### Assignment
Output only the lines of the entries that follow, starting at the one with "linguistic knowledge, and" and running down to the one with "has been demonstrated", both included and unchanged.

### Records to use
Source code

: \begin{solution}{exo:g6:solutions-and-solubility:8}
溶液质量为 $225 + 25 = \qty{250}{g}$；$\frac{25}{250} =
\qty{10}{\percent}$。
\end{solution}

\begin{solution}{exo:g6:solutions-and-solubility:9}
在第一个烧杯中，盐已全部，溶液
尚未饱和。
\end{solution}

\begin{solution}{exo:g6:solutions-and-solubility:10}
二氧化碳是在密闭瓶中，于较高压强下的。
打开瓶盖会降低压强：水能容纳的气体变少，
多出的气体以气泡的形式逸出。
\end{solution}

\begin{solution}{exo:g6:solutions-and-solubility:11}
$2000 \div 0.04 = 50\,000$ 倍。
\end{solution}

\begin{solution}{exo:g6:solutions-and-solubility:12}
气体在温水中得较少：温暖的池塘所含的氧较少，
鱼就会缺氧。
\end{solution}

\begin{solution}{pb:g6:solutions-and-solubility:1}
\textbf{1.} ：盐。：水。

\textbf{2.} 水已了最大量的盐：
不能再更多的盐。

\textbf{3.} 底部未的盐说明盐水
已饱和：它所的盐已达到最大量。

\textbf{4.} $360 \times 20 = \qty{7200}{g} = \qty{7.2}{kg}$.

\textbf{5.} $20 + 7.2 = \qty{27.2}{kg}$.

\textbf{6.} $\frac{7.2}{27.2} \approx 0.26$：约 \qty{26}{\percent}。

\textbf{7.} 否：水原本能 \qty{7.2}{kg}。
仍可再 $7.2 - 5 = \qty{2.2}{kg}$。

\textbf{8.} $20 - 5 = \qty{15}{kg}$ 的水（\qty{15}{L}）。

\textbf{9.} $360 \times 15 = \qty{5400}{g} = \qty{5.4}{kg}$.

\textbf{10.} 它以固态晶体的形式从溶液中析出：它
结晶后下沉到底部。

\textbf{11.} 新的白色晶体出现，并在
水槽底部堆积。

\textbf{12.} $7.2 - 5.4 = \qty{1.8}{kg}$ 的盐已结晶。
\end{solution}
* * *
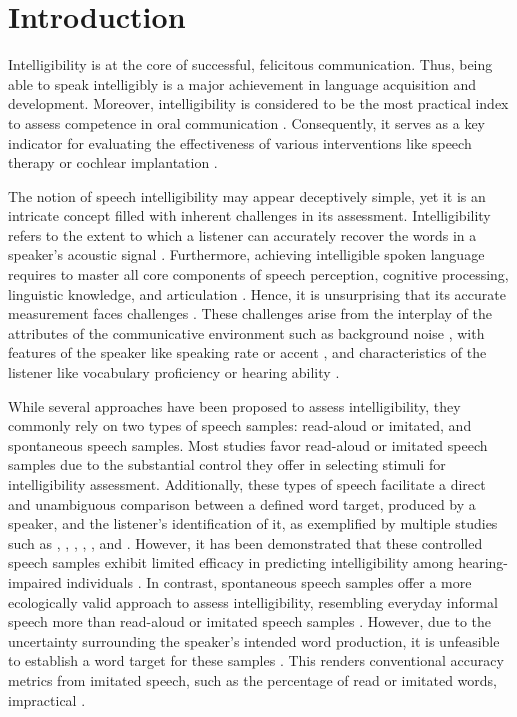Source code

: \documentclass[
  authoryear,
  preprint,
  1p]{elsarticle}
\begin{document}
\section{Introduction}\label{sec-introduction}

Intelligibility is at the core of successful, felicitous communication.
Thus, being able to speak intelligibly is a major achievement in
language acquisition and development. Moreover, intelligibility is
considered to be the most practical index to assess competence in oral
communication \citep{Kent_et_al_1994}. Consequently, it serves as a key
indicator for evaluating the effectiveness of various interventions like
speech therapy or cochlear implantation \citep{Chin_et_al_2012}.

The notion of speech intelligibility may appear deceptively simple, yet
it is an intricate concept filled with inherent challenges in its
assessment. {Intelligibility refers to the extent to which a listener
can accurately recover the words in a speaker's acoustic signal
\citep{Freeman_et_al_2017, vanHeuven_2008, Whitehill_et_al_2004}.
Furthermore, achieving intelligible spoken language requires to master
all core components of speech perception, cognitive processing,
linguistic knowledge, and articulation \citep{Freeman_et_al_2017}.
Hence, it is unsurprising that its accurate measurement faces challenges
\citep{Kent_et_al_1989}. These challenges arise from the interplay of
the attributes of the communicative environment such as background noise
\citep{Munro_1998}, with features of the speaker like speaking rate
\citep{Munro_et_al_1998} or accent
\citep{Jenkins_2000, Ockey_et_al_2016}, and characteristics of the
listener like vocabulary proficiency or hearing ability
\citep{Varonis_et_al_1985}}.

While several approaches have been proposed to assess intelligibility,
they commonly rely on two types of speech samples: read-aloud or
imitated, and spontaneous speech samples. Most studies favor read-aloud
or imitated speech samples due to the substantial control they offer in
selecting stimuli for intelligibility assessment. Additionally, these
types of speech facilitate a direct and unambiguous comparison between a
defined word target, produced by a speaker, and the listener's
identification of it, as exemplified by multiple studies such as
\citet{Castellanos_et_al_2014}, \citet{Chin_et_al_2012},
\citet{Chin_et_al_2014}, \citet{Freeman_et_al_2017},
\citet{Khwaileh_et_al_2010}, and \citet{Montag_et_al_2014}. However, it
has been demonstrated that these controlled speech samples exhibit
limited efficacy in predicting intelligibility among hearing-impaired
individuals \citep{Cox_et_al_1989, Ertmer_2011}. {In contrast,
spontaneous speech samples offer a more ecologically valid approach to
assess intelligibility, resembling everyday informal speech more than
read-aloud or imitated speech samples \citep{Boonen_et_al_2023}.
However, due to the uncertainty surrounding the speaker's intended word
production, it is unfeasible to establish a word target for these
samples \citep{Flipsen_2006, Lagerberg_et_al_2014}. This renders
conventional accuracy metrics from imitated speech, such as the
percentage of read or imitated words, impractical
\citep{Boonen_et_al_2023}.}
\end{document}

### Response below
linguistic knowledge, and articulation \citep{Freeman_et_al_2017}.
Hence, it is unsurprising that its accurate measurement faces challenges
\citep{Kent_et_al_1989}. These challenges arise from the interplay of
the attributes of the communicative environment such as background noise
\citep{Munro_1998}, with features of the speaker like speaking rate
\citep{Munro_et_al_1998} or accent
\citep{Jenkins_2000, Ockey_et_al_2016}, and characteristics of the
listener like vocabulary proficiency or hearing ability
\citep{Varonis_et_al_1985}}.

While several approaches have been proposed to assess intelligibility,
they commonly rely on two types of speech samples: read-aloud or
imitated, and spontaneous speech samples. Most studies favor read-aloud
or imitated speech samples due to the substantial control they offer in
selecting stimuli for intelligibility assessment. Additionally, these
types of speech facilitate a direct and unambiguous comparison between a
defined word target, produced by a speaker, and the listener's
identification of it, as exemplified by multiple studies such as
\citet{Castellanos_et_al_2014}, \citet{Chin_et_al_2012},
\citet{Chin_et_al_2014}, \citet{Freeman_et_al_2017},
\citet{Khwaileh_et_al_2010}, and \citet{Montag_et_al_2014}. However, it
has been demonstrated that these controlled speech samples exhibit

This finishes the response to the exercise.